- Av. Rüştü Ufuk Baranoğlu
- Türk Ceza Kanunu
- 25 Aralık 2025
TCK Madde 16
Cezadan mahsup
MADDE 16- (1) Nerede işlenmiş olursa olsun bir suçtan dolayı, yabancı ülkede gözaltında, gözlem altında, tutuklulukta veya hükümlülükte geçen süre, aynı suçtan dolayı Türkiye’de verilecek cezadan mahsup edilir.
Sayfa İçeriği
TCK Madde 16 Gerekçesi
Tck madde 16, suç nerede işlenmiş olursa olsun, yabancı ülkede gözaltında, gözlem altında, tutuklulukta veya hükümlülükte geçen sürelerin aynı suçtan dolayı Türkiye’de yapılacak yargılama sonunda verilecek cezadan indirilmesi öngörülmüş, böylece adalet esaslarına uyulması sağlanmıştır.

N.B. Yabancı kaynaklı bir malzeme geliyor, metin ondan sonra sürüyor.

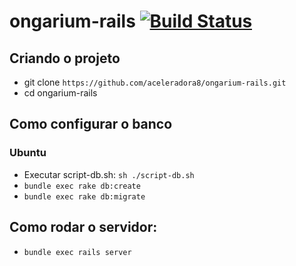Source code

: # ongarium-rails [![Build Status](https://snap-ci.com/aceleradora8/ongarium-rails/branch/master/build_image)](https://snap-ci.com/aceleradora8/ongarium-rails/branch/master)

## Criando o projeto

* git clone `https://github.com/aceleradora8/ongarium-rails.git`
* cd ongarium-rails

## Como configurar o banco

### Ubuntu

* Executar script-db.sh: `sh ./script-db.sh`
* `bundle exec rake db:create`
* `bundle exec rake db:migrate`

## Como rodar o servidor:
* `bundle exec rails server`
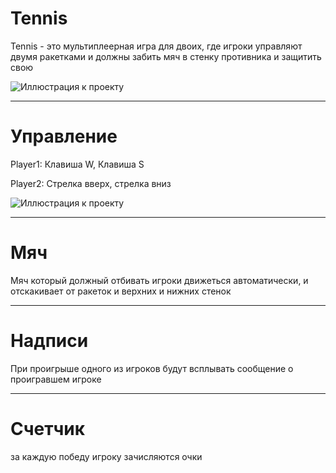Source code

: # Tennis
Tennis - это мультиплеерная игра для двоих, где игроки управляют двумя ракетками и должны забить мяч в стенку противника и защитить свою  

![Иллюстрация к проекту]([https://github.com/YaLava/Tennis/commit/e27e16426be04a5898addec88ed6f3cd50c2c447#diff-d10c6e33cc66c64decac47f1ae3849266103a0c42eb0df5ea8049b97ec24e19e])
***
# Управление
Player1: Клавиша W, Клавиша S  

Player2: Стрелка вверх, стрелка вниз  

![Иллюстрация к проекту]([https://github.com/YaLava/Tennis/blob/main/%D0%9D%D0%BE%D0%B2%D0%B0%D1%8F%20%D0%BF%D0%B0%D0%BF%D0%BA%D0%B0%20(8)/%D0%A1%D0%BD%D0%B8%D0%BC%D0%BE%D0%BA%20%D1%8D%D0%BA%D1%80%D0%B0%D0%BD%D0%B0%20(487).png])
***
# Мяч
Мяч который должный отбивать игроки движеться автоматически, и отскакивает от ракеток и верхних и нижних стенок

***
# Надписи
При проигрыше одного из игроков будут всплывать сообщение о проигравшем игроке

***
# Счетчик
за каждую победу игроку зачисляются очки
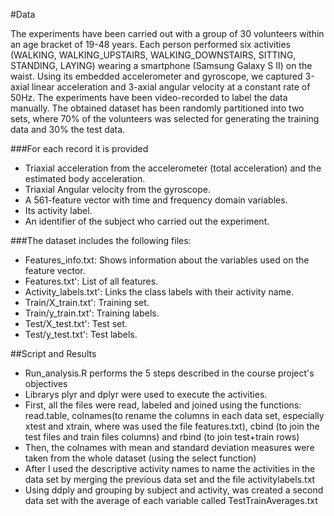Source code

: #Data 

The experiments have been carried out with a group of 30 volunteers within an age bracket of 19-48 years. Each person performed six activities (WALKING, WALKING_UPSTAIRS, WALKING_DOWNSTAIRS, SITTING, STANDING, LAYING) wearing a smartphone (Samsung Galaxy S II) on the waist. Using its embedded accelerometer and gyroscope, we captured 3-axial linear acceleration and 3-axial angular velocity at a constant rate of 50Hz. The experiments have been video-recorded to label the data manually. The obtained dataset has been randomly partitioned into two sets, where 70% of the volunteers was selected for generating the training data and 30% the test data. 

###For each record it is provided
- Triaxial acceleration from the accelerometer (total acceleration) and the estimated body acceleration.
- Triaxial Angular velocity from the gyroscope.
- A 561-feature vector with time and frequency domain variables. 
- Its activity label. 
- An identifier of the subject who carried out the experiment.

###The dataset includes the following files: 
- Features_info.txt: Shows information about the variables used on the feature vector.
- Features.txt': List of all features.
- Activity_labels.txt': Links the class labels with their activity name.
- Train/X_train.txt': Training set.
- Train/y_train.txt': Training labels.
- Test/X_test.txt': Test set.
- Test/y_test.txt': Test labels.

##Script and Results

- Run_analysis.R performs the 5 steps described in the course project's objectives
- Librarys plyr and dplyr were used to execute the activities.
- First, all the files were read,  labeled and joined using the functions: read.table, colnames(to rename the columns in each data set, especially xtest and xtrain, where was used the file features.txt), cbind (to join the test files and train files columns) and rbind (to join test+train rows)
- Then, the colnames with mean and standard deviation measures were taken from the whole dataset (using the select function)
- After I used the descriptive activity names to name the activities in the data set by merging the previous data set and the file activitylabels.txt
- Using ddply and grouping by subject and activity, was created a second data set with the average of each variable called TestTrainAverages.txt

TCK Madde 16 Emsal Yargıtay Kararları
Yargıtay 18. Ceza Dairesi 22.11.2017 T. 2017/3257 E. 2017/13470 K. 18. CEZA DAİRESİ
Esas : 2017/3257
Karar : 2017/13470
Karar Tarihi :22.11.2017
Yerel Mahkemece verilen hüküm temyiz edilmekle, başvurunun süresi ve kararın niteliği ile suç tarihine göre dosya görüşüldü:
Temyiz isteğinin reddi nedenleri bulunmadığından işin esasına geçildi.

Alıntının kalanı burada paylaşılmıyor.